-
Notifications
You must be signed in to change notification settings - Fork 820
Description
🐛 Describe the bug
I'm seeing that Pytorch's PReLU function is not supported for Ethos-U backend. The forward call is broken down to torch.where(x>0, x, self.weights * x) which isn't supported.
Reproduce:
import logging
import torch
import torch.nn as nn
from executorch.backends.arm.ethosu import EthosUCompileSpec, EthosUPartitioner
from executorch.backends.arm.quantizer import EthosUQuantizer
from executorch.backends.arm.quantizer.arm_quantizer import \
get_symmetric_quantization_config as get_arm_symmetric_qconfig
from executorch.exir import EdgeCompileConfig, ExecutorchBackendConfig, to_edge_transform_and_lower
from torchao.quantization.pt2e.quantize_pt2e import prepare_pt2e, convert_pt2e
class PreluModel(torch.nn.Module):
def __init__(self, in_c, out_c, kernel=(3, 3), stride=(2, 2), padding=(1, 1), groups=1):
super(PreluModel, self).__init__()
self.conv = nn.Conv2d(in_c, out_channels=out_c, kernel_size=kernel, groups=groups, stride=stride, padding=padding,
bias=False)
self.bn = nn.BatchNorm2d(out_c)
self.prelu = nn.PReLU(out_c)
def forward(self, x):
x = self.conv(x)
x = self.bn(x)
x = self.prelu(x)
return x
log_file = './log/partitioner.log'
logging.basicConfig(
handlers=[logging.FileHandler(log_file, 'w'), logging.StreamHandler()],
format='%(asctime)s - %(levelname)s - %(message)s',
level=logging.INFO,
force=True,
)
device = 'cpu'
example_input = (torch.randn(1, 3, 224, 224, device=device), )

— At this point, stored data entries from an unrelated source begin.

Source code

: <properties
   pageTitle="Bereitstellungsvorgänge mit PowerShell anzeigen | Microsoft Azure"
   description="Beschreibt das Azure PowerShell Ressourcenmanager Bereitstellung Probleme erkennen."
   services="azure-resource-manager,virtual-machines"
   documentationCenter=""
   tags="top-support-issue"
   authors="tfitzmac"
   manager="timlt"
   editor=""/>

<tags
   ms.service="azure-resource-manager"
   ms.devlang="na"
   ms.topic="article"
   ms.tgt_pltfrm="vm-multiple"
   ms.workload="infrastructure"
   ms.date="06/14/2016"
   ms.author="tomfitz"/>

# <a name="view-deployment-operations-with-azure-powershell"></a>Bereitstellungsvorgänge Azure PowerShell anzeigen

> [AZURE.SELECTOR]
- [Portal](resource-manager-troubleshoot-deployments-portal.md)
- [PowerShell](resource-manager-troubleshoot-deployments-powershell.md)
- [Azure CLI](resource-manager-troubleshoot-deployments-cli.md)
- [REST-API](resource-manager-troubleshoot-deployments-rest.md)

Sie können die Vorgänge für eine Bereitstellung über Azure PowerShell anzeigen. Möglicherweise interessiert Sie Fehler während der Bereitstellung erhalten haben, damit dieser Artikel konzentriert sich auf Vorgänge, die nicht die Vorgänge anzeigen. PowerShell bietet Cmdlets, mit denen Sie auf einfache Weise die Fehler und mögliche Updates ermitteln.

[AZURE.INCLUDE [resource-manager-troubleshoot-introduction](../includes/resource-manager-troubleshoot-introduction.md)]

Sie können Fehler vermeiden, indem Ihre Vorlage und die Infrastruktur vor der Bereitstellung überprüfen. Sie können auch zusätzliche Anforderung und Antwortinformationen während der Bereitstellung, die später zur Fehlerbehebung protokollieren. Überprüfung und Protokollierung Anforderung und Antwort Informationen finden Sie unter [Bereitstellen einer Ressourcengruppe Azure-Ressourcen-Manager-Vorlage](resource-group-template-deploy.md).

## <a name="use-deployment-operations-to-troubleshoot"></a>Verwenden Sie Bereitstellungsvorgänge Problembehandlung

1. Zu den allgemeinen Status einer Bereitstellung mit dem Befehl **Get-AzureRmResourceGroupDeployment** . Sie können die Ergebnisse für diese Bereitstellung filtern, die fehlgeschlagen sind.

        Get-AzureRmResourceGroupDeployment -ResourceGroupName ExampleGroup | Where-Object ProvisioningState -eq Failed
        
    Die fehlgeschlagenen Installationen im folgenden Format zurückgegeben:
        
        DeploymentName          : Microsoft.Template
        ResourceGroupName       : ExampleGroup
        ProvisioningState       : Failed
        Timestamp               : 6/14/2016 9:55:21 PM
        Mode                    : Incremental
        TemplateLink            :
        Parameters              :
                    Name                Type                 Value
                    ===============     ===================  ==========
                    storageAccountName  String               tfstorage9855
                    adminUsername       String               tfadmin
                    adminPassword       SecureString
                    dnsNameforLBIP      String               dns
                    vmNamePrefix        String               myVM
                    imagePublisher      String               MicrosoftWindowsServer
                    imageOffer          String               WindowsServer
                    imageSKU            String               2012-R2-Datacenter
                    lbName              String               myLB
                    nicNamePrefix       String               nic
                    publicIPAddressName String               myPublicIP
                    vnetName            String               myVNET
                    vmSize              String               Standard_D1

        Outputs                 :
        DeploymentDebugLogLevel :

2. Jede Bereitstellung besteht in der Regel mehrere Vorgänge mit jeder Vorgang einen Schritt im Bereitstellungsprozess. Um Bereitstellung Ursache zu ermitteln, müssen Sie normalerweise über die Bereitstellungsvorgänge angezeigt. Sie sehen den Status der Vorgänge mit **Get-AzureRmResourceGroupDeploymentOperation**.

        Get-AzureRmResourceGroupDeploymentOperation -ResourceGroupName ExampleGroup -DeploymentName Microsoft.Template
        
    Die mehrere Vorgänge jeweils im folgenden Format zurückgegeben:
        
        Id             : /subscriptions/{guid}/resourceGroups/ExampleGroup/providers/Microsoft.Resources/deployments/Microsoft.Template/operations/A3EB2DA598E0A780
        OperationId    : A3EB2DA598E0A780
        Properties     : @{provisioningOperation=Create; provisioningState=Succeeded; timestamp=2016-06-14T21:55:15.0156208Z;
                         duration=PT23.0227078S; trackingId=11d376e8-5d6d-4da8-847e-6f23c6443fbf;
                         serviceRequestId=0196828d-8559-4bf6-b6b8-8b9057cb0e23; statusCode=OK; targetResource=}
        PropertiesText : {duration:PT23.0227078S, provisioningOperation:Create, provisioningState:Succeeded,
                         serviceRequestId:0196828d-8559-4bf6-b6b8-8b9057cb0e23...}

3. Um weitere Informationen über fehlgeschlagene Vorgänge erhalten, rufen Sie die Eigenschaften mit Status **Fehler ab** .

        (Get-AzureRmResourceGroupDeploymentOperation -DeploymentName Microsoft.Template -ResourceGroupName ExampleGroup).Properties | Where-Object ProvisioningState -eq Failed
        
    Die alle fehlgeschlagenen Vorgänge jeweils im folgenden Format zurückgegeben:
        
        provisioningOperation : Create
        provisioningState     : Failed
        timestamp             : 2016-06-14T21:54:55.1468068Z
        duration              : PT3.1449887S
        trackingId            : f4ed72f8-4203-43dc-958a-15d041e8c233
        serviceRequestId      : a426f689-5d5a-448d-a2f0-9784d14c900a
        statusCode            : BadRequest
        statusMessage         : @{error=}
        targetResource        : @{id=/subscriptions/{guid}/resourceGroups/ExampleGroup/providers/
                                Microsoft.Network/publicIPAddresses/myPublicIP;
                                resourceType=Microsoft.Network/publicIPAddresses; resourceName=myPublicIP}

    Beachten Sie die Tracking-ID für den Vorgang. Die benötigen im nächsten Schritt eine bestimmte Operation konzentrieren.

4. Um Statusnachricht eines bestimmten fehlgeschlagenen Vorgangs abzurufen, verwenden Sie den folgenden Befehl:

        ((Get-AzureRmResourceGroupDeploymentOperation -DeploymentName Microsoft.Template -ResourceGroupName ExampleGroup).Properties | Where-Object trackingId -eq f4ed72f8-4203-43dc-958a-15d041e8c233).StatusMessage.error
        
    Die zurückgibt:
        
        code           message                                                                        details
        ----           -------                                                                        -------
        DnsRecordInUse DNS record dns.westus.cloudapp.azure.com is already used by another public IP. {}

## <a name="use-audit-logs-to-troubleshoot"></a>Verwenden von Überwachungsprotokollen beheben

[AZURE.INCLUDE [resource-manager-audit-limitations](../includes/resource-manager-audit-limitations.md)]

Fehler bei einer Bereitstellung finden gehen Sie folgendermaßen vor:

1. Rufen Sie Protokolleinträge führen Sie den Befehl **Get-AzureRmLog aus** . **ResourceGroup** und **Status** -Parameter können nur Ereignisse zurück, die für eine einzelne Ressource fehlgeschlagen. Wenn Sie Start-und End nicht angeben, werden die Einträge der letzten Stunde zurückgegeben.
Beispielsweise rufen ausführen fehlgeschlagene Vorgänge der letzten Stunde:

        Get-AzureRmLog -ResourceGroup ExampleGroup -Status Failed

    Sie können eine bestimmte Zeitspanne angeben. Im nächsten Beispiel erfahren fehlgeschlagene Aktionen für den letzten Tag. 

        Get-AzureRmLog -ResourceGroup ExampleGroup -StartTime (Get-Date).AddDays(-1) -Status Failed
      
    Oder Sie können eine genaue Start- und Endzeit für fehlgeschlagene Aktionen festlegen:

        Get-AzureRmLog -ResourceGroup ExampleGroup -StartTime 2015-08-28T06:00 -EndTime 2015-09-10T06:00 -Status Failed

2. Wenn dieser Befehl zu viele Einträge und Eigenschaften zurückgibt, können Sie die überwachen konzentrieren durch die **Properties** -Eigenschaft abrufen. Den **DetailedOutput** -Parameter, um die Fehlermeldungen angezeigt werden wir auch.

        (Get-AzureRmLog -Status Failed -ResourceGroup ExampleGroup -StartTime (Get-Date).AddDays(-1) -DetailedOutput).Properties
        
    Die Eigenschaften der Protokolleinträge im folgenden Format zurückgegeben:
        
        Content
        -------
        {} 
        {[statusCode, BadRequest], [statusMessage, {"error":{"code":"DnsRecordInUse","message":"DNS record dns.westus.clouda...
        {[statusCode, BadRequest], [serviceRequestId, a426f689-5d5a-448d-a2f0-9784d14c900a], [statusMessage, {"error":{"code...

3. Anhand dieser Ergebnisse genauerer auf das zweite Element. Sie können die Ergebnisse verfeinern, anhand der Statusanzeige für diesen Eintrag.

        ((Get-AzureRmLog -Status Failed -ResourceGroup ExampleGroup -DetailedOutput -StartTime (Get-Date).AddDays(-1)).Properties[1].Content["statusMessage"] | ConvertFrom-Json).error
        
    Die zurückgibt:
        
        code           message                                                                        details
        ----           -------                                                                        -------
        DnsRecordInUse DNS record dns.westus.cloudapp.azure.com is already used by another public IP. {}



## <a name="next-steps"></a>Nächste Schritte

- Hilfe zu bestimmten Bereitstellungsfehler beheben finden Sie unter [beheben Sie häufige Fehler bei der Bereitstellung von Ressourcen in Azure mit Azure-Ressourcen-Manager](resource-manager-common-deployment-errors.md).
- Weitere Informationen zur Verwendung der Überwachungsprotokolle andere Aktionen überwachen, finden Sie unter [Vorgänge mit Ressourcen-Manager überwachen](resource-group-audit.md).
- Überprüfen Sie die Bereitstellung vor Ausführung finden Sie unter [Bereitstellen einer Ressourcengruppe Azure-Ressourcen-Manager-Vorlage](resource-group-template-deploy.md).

float_model = PreluModel(in_c=3, out_c=64).eval().to(device)
# Quantize & Lower
exported_program = torch.export.export(float_model, example_input, strict=True)
graph_module = exported_program.module(check_guards=False)
compile_spec = EthosUCompileSpec(target="ethos-u85-2048")
quantizer = EthosUQuantizer(compile_spec)
operator_config = get_arm_symmetric_qconfig(is_per_channel=True)
quantizer.set_global(operator_config)
prepared = prepare_pt2e(graph_module, quantizer)
prepared(*example_input)
quantized_graph_module = convert_pt2e(prepared, fold_quantize=True)
quantized_exported_program = torch.export.export(quantized_graph_module, example_input)
partitioner = EthosUPartitioner(compile_spec)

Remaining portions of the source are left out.